Me despedí con gran precipitación de doña Flora, dejándola en poder de los guacamayos, y me alejé de allí; pero en vez de correr hacia la calle de la Verónica, mi curiosidad, mi pasión y un afán invencible me impulsaron hacia la plaza de San Felipe, olvidando a Amaranta y a doña Flora, fija el alma y la vida toda en las tres muchachas, en D. Paco, en lord Gray, en las Cortes, en los diputados y en la discusión sobre señoríos jurisdiccionales.

- XVII -

Llegué, y en la pequeña plazoleta que hay a la entrada de la iglesia, entonces convertida en Congreso, había, como de costumbre, gran gentío. Extendí con avidez la vista por la multitud de caras que allí se confundían, y no vi ninguna de las que buscaba. Pensando que estarían todos arriba, traspasé la puertecilla que conducía a la escalera de las tribunas, pero en el vestíbulo, o más bien pasadizo, la gente que bajaba, tropezando con la que quería subir, formaba remolinos y marejada. Pugnaba yo por entrar cuando vi cerca de mí a Presentación, que estrujada por espaldas y hombros muy robustos, mostraba gran aflicción y pesadumbre de haberse metido en tal fregado. Las otras dos y D. Paco no estaban allí.

Al punto acudí a sacarla de apreturas, y al reconocerme se alegró mucho y me dio las gracias.

—¿Dónde están las otras dos y D. Paco? —le pregunté.

—¡Ay!, no sé… —exclamó con zozobra—. Entre el gentío, Inés y Asunción se separaron de mí. Después las vimos con lord Gray en el fondo de este pasadizo. D. Paco fue tras ellas y a ninguno veo.

—Pues avancemos —dije resguardándola con mis brazos—. Ya parecerán.

Despejose algo el local con la salida de una fuerte masa de gente, cansada ya de oír discursos, y entonces vi venir a D. Paco, como que bajaba de la escalera de las tribunas reservadas.

—No están —decía el pobre viejo con la mayor ansiedad—. Asuncioncita e Inesita han desaparecido. Deben de haber salido otra vez a la calle. Lord Gray se juntó a ellas. ¡Dios mío! ¿Qué nueva tribulación es esta? Señor de Araceli, ¿las ha visto usted?

—Subamos, que arriba han de estar.

—Que no están. ¡En buena nos han metido!… El santo Ángel de la Guarda me acompañe. Estas niñas me harán condenar, señor de Araceli… ¿Se habrán metido abajo en el salón de sesiones?

—Yo no he traído papeleta para las tribunas reservadas; pero subamos a la pública y desde allí veremos si están.
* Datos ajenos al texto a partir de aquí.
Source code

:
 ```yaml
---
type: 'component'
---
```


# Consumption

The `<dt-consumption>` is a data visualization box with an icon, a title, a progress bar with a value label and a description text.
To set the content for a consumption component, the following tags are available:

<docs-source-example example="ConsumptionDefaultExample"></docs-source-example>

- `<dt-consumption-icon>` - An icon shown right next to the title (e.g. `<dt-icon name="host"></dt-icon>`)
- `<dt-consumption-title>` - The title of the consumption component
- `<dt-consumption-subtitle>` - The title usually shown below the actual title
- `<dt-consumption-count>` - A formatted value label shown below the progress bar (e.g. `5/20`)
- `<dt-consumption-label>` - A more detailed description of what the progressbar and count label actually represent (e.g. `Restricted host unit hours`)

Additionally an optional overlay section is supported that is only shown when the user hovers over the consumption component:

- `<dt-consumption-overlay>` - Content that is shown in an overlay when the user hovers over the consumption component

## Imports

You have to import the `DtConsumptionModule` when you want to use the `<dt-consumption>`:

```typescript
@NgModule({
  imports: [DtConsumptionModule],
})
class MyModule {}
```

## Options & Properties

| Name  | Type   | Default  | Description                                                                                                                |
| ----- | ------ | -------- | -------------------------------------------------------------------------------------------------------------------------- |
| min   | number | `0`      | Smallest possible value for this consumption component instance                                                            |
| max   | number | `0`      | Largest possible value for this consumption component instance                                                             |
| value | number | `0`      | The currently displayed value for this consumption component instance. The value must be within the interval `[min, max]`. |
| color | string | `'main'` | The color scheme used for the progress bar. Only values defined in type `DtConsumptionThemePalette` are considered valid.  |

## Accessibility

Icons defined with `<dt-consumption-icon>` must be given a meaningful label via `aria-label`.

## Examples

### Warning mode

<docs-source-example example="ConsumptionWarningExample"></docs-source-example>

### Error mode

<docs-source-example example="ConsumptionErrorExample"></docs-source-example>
—Yo me muero de pena —exclamó el buen profesor con lastimosos aspavientos—. ¿Dónde estarán esas dos niñas? El gentío las separó de nosotros por casualidad… ¿qué digo casualidad? El demonio ha andado aquí.
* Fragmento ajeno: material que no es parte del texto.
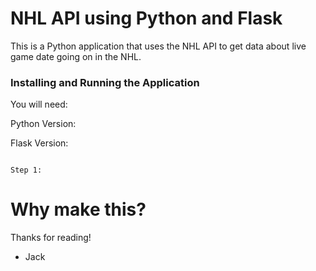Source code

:# NHL API using Python and Flask

This is a Python application that uses the NHL API to get data about live game date going on in the NHL. 

### Installing and Running the Application

You will need:

Python Version:

Flask Version:

```

Step 1:
```

# Why make this?




Thanks for reading!
- Jack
—Yo subiré con esta madamita a la tribuna pública, y veremos si están o no están aquí.

—Yo saldré a la calle… Yo buscaré por todo el edificio; yo volveré patas arriba Cortes y procuradores, y han de parecer, aunque se hayan metido dentro de la campanilla del presidente o en la urna donde se vota. ¡Qué aprieto, qué compromiso, qué situación!